(Stored items)
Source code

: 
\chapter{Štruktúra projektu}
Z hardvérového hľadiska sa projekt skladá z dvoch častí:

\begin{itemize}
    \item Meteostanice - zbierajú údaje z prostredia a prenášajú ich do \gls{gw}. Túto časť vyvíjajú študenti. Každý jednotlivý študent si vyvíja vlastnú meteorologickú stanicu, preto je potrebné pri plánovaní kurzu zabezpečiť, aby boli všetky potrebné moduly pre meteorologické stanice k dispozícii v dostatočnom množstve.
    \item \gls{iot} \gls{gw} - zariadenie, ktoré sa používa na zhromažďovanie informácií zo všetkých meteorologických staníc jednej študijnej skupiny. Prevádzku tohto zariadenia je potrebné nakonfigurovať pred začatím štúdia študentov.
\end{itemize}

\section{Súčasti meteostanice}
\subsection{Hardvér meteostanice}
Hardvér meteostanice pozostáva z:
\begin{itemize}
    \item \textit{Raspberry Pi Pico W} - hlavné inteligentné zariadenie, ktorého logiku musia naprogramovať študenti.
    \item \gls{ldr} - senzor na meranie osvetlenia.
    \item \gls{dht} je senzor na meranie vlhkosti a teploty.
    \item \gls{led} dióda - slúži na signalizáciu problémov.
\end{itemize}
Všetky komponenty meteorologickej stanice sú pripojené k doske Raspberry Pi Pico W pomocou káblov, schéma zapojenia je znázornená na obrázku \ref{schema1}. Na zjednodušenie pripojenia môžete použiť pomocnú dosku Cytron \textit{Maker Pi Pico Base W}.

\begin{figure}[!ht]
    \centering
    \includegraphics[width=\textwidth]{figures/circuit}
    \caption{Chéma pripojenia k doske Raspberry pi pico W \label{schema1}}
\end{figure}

WORK TASK -> Your task is to extract all of the records exactly.

OUTPUT BELOW ->
Source code

: 
\chapter{Štruktúra projektu}
Z hardvérového hľadiska sa projekt skladá z dvoch častí:

\begin{itemize}
    \item Meteostanice - zbierajú údaje z prostredia a prenášajú ich do \gls{gw}. Túto časť vyvíjajú študenti. Každý jednotlivý študent si vyvíja vlastnú meteorologickú stanicu, preto je potrebné pri plánovaní kurzu zabezpečiť, aby boli všetky potrebné moduly pre meteorologické stanice k dispozícii v dostatočnom množstve.
    \item \gls{iot} \gls{gw} - zariadenie, ktoré sa používa na zhromažďovanie informácií zo všetkých meteorologických staníc jednej študijnej skupiny. Prevádzku tohto zariadenia je potrebné nakonfigurovať pred začatím štúdia študentov.
\end{itemize}

\section{Súčasti meteostanice}
\subsection{Hardvér meteostanice}
Hardvér meteostanice pozostáva z:
\begin{itemize}
    \item \textit{Raspberry Pi Pico W} - hlavné inteligentné zariadenie, ktorého logiku musia naprogramovať študenti.
    \item \gls{ldr} - senzor na meranie osvetlenia.
    \item \gls{dht} je senzor na meranie vlhkosti a teploty.
    \item \gls{led} dióda - slúži na signalizáciu problémov.
\end{itemize}
Všetky komponenty meteorologickej stanice sú pripojené k doske Raspberry Pi Pico W pomocou káblov, schéma zapojenia je znázornená na obrázku \ref{schema1}. Na zjednodušenie pripojenia môžete použiť pomocnú dosku Cytron \textit{Maker Pi Pico Base W}.

\begin{figure}[!ht]
    \centering
    \includegraphics[width=\textwidth]{figures/circuit}
    \caption{Chéma pripojenia k doske Raspberry pi pico W \label{schema1}}
\end{figure}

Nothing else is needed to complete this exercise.